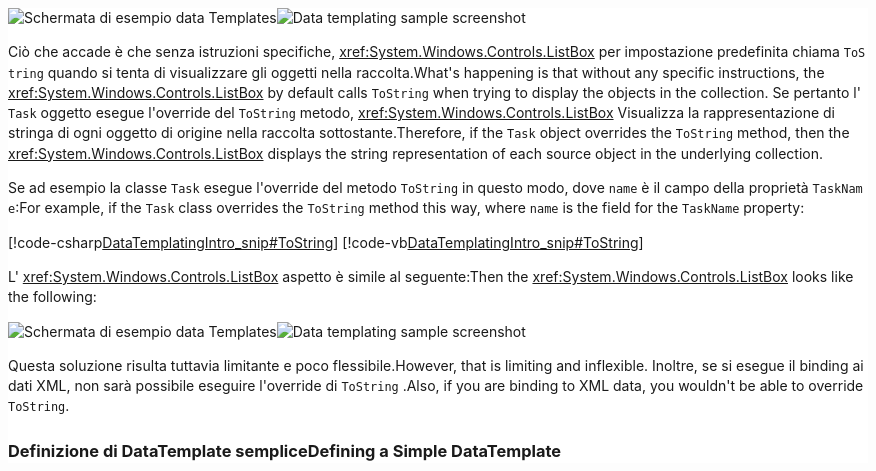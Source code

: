  <span data-ttu-id="f220d-120">![Schermata di esempio data Templates](./media/datatemplatingintro-fig1.png "DataTemplatingIntro_fig1")</span><span class="sxs-lookup"><span data-stu-id="f220d-120">![Data templating sample screenshot](./media/datatemplatingintro-fig1.png "DataTemplatingIntro_fig1")</span></span>

 <span data-ttu-id="f220d-121">Ciò che accade è che senza istruzioni specifiche, <xref:System.Windows.Controls.ListBox> per impostazione predefinita chiama `ToString` quando si tenta di visualizzare gli oggetti nella raccolta.</span><span class="sxs-lookup"><span data-stu-id="f220d-121">What's happening is that without any specific instructions, the <xref:System.Windows.Controls.ListBox> by default calls `ToString` when trying to display the objects in the collection.</span></span> <span data-ttu-id="f220d-122">Se pertanto l' `Task` oggetto esegue l'override del `ToString` metodo, <xref:System.Windows.Controls.ListBox> Visualizza la rappresentazione di stringa di ogni oggetto di origine nella raccolta sottostante.</span><span class="sxs-lookup"><span data-stu-id="f220d-122">Therefore, if the `Task` object overrides the `ToString` method, then the <xref:System.Windows.Controls.ListBox> displays the string representation of each source object in the underlying collection.</span></span>

 <span data-ttu-id="f220d-123">Se ad esempio la classe `Task` esegue l'override del metodo `ToString` in questo modo, dove `name` è il campo della proprietà `TaskName`:</span><span class="sxs-lookup"><span data-stu-id="f220d-123">For example, if the `Task` class overrides the `ToString` method this way, where `name` is the field for the `TaskName` property:</span></span>

 [!code-csharp[DataTemplatingIntro_snip#ToString](~/samples/snippets/csharp/VS_Snippets_Wpf/DataTemplatingIntro_snip/CSharp/Data.cs#tostring)]
 [!code-vb[DataTemplatingIntro_snip#ToString](~/samples/snippets/visualbasic/VS_Snippets_Wpf/DataTemplatingIntro_snip/visualbasic/data.vb#tostring)]

 <span data-ttu-id="f220d-124">L' <xref:System.Windows.Controls.ListBox> aspetto è simile al seguente:</span><span class="sxs-lookup"><span data-stu-id="f220d-124">Then the <xref:System.Windows.Controls.ListBox> looks like the following:</span></span>

 <span data-ttu-id="f220d-125">![Schermata di esempio data Templates](./media/datatemplatingintro-fig2.png "DataTemplatingIntro_fig2")</span><span class="sxs-lookup"><span data-stu-id="f220d-125">![Data templating sample screenshot](./media/datatemplatingintro-fig2.png "DataTemplatingIntro_fig2")</span></span>

 <span data-ttu-id="f220d-126">Questa soluzione risulta tuttavia limitante e poco flessibile.</span><span class="sxs-lookup"><span data-stu-id="f220d-126">However, that is limiting and inflexible.</span></span> <span data-ttu-id="f220d-127">Inoltre, se si esegue il binding ai dati XML, non sarà possibile eseguire l'override di `ToString` .</span><span class="sxs-lookup"><span data-stu-id="f220d-127">Also, if you are binding to XML data, you wouldn't be able to override `ToString`.</span></span>

<a name="defining_simple_datatemplate"></a>
### <a name="defining-a-simple-datatemplate"></a><span data-ttu-id="f220d-128">Definizione di DataTemplate semplice</span><span class="sxs-lookup"><span data-stu-id="f220d-128">Defining a Simple DataTemplate</span></span>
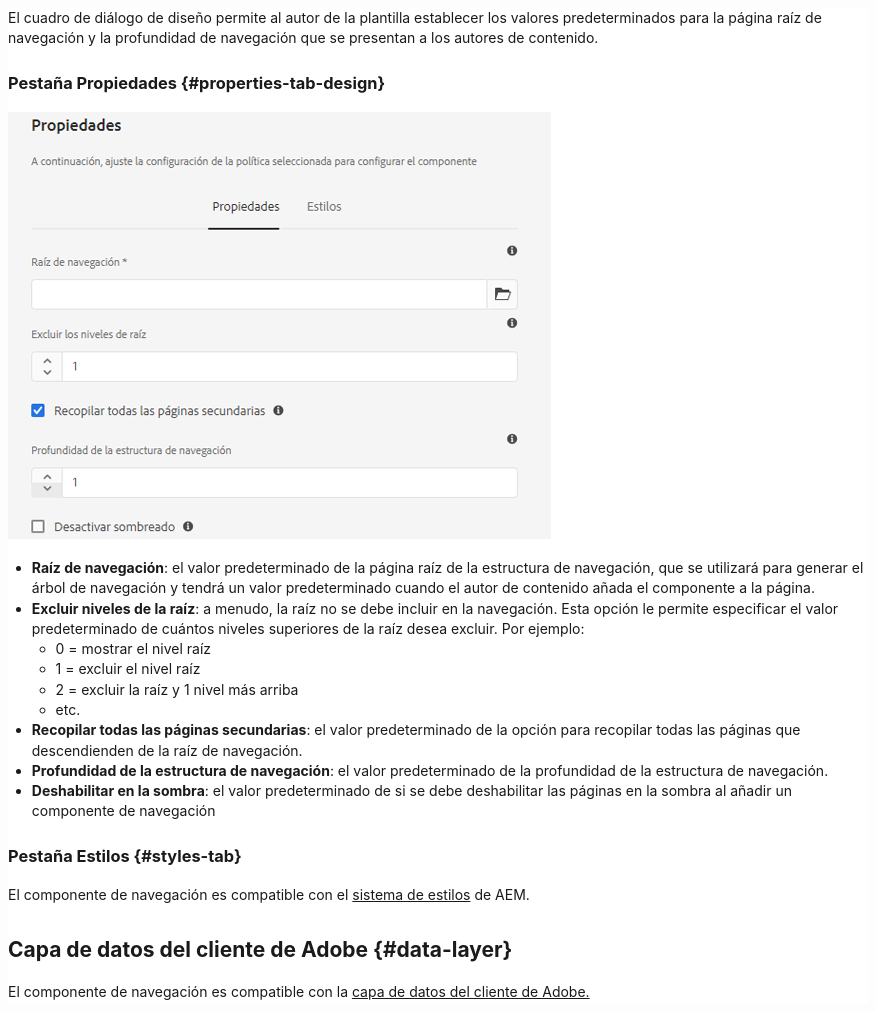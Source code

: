 El cuadro de diálogo de diseño permite al autor de la plantilla establecer los valores predeterminados para la página raíz de navegación y la profundidad de navegación que se presentan a los autores de contenido.

### Pestaña Propiedades {#properties-tab-design}

![Cuadro de diálogo de diseño del componente de navegación](/help/assets/navigation-design.png)

* **Raíz de navegación**: el valor predeterminado de la página raíz de la estructura de navegación, que se utilizará para generar el árbol de navegación y tendrá un valor predeterminado cuando el autor de contenido añada el componente a la página.
* **Excluir niveles de la raíz**: a menudo, la raíz no se debe incluir en la navegación. Esta opción le permite especificar el valor predeterminado de cuántos niveles superiores de la raíz desea excluir. Por ejemplo:
   * 0 = mostrar el nivel raíz
   * 1 = excluir el nivel raíz
   * 2 = excluir la raíz y 1 nivel más arriba
   * etc.
* **Recopilar todas las páginas secundarias**: el valor predeterminado de la opción para recopilar todas las páginas que descendienden de la raíz de navegación.
* **Profundidad de la estructura de navegación**: el valor predeterminado de la profundidad de la estructura de navegación.
* **Deshabilitar en la sombra**: el valor predeterminado de si se debe deshabilitar las páginas en la sombra al añadir un componente de navegación

### Pestaña Estilos {#styles-tab}

El componente de navegación es compatible con el [sistema de estilos](/help/get-started/authoring.md#component-styling) de AEM.

## Capa de datos del cliente de Adobe {#data-layer}

El componente de navegación es compatible con la [capa de datos del cliente de Adobe.](/help/developing/data-layer/overview.md)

● What the task requires:
The whole listing should be transcribed exactly, though its pictures must be left out.

● The completed task:
Source code

:  <span data-ttu-id="f220d-120">![Schermata di esempio data Templates](./media/datatemplatingintro-fig1.png "DataTemplatingIntro_fig1")</span><span class="sxs-lookup"><span data-stu-id="f220d-120">![Data templating sample screenshot](./media/datatemplatingintro-fig1.png "DataTemplatingIntro_fig1")</span></span>

 <span data-ttu-id="f220d-121">Ciò che accade è che senza istruzioni specifiche, <xref:System.Windows.Controls.ListBox> per impostazione predefinita chiama `ToString` quando si tenta di visualizzare gli oggetti nella raccolta.</span><span class="sxs-lookup"><span data-stu-id="f220d-121">What's happening is that without any specific instructions, the <xref:System.Windows.Controls.ListBox> by default calls `ToString` when trying to display the objects in the collection.</span></span> <span data-ttu-id="f220d-122">Se pertanto l' `Task` oggetto esegue l'override del `ToString` metodo, <xref:System.Windows.Controls.ListBox> Visualizza la rappresentazione di stringa di ogni oggetto di origine nella raccolta sottostante.</span><span class="sxs-lookup"><span data-stu-id="f220d-122">Therefore, if the `Task` object overrides the `ToString` method, then the <xref:System.Windows.Controls.ListBox> displays the string representation of each source object in the underlying collection.</span></span>

 <span data-ttu-id="f220d-123">Se ad esempio la classe `Task` esegue l'override del metodo `ToString` in questo modo, dove `name` è il campo della proprietà `TaskName`:</span><span class="sxs-lookup"><span data-stu-id="f220d-123">For example, if the `Task` class overrides the `ToString` method this way, where `name` is the field for the `TaskName` property:</span></span>

 [!code-csharp[DataTemplatingIntro_snip#ToString](~/samples/snippets/csharp/VS_Snippets_Wpf/DataTemplatingIntro_snip/CSharp/Data.cs#tostring)]
 [!code-vb[DataTemplatingIntro_snip#ToString](~/samples/snippets/visualbasic/VS_Snippets_Wpf/DataTemplatingIntro_snip/visualbasic/data.vb#tostring)]

 <span data-ttu-id="f220d-124">L' <xref:System.Windows.Controls.ListBox> aspetto è simile al seguente:</span><span class="sxs-lookup"><span data-stu-id="f220d-124">Then the <xref:System.Windows.Controls.ListBox> looks like the following:</span></span>

 <span data-ttu-id="f220d-125">![Schermata di esempio data Templates](./media/datatemplatingintro-fig2.png "DataTemplatingIntro_fig2")</span><span class="sxs-lookup"><span data-stu-id="f220d-125">![Data templating sample screenshot](./media/datatemplatingintro-fig2.png "DataTemplatingIntro_fig2")</span></span>

 <span data-ttu-id="f220d-126">Questa soluzione risulta tuttavia limitante e poco flessibile.</span><span class="sxs-lookup"><span data-stu-id="f220d-126">However, that is limiting and inflexible.</span></span> <span data-ttu-id="f220d-127">Inoltre, se si esegue il binding ai dati XML, non sarà possibile eseguire l'override di `ToString` .</span><span class="sxs-lookup"><span data-stu-id="f220d-127">Also, if you are binding to XML data, you wouldn't be able to override `ToString`.</span></span>

<a name="defining_simple_datatemplate"></a>
### <a name="defining-a-simple-datatemplate"></a><span data-ttu-id="f220d-128">Definizione di DataTemplate semplice</span><span class="sxs-lookup"><span data-stu-id="f220d-128">Defining a Simple DataTemplate</span></span>
Source code

: El cuadro de diálogo de diseño permite al autor de la plantilla establecer los valores predeterminados para la página raíz de navegación y la profundidad de navegación que se presentan a los autores de contenido.

### Pestaña Propiedades {#properties-tab-design}

![Cuadro de diálogo de diseño del componente de navegación](/help/assets/navigation-design.png)

* **Raíz de navegación**: el valor predeterminado de la página raíz de la estructura de navegación, que se utilizará para generar el árbol de navegación y tendrá un valor predeterminado cuando el autor de contenido añada el componente a la página.
* **Excluir niveles de la raíz**: a menudo, la raíz no se debe incluir en la navegación. Esta opción le permite especificar el valor predeterminado de cuántos niveles superiores de la raíz desea excluir. Por ejemplo:
   * 0 = mostrar el nivel raíz
   * 1 = excluir el nivel raíz
   * 2 = excluir la raíz y 1 nivel más arriba
   * etc.
* **Recopilar todas las páginas secundarias**: el valor predeterminado de la opción para recopilar todas las páginas que descendienden de la raíz de navegación.
* **Profundidad de la estructura de navegación**: el valor predeterminado de la profundidad de la estructura de navegación.
* **Deshabilitar en la sombra**: el valor predeterminado de si se debe deshabilitar las páginas en la sombra al añadir un componente de navegación

### Pestaña Estilos {#styles-tab}

El componente de navegación es compatible con el [sistema de estilos](/help/get-started/authoring.md#component-styling) de AEM.

## Capa de datos del cliente de Adobe {#data-layer}

El componente de navegación es compatible con la [capa de datos del cliente de Adobe.](/help/developing/data-layer/overview.md)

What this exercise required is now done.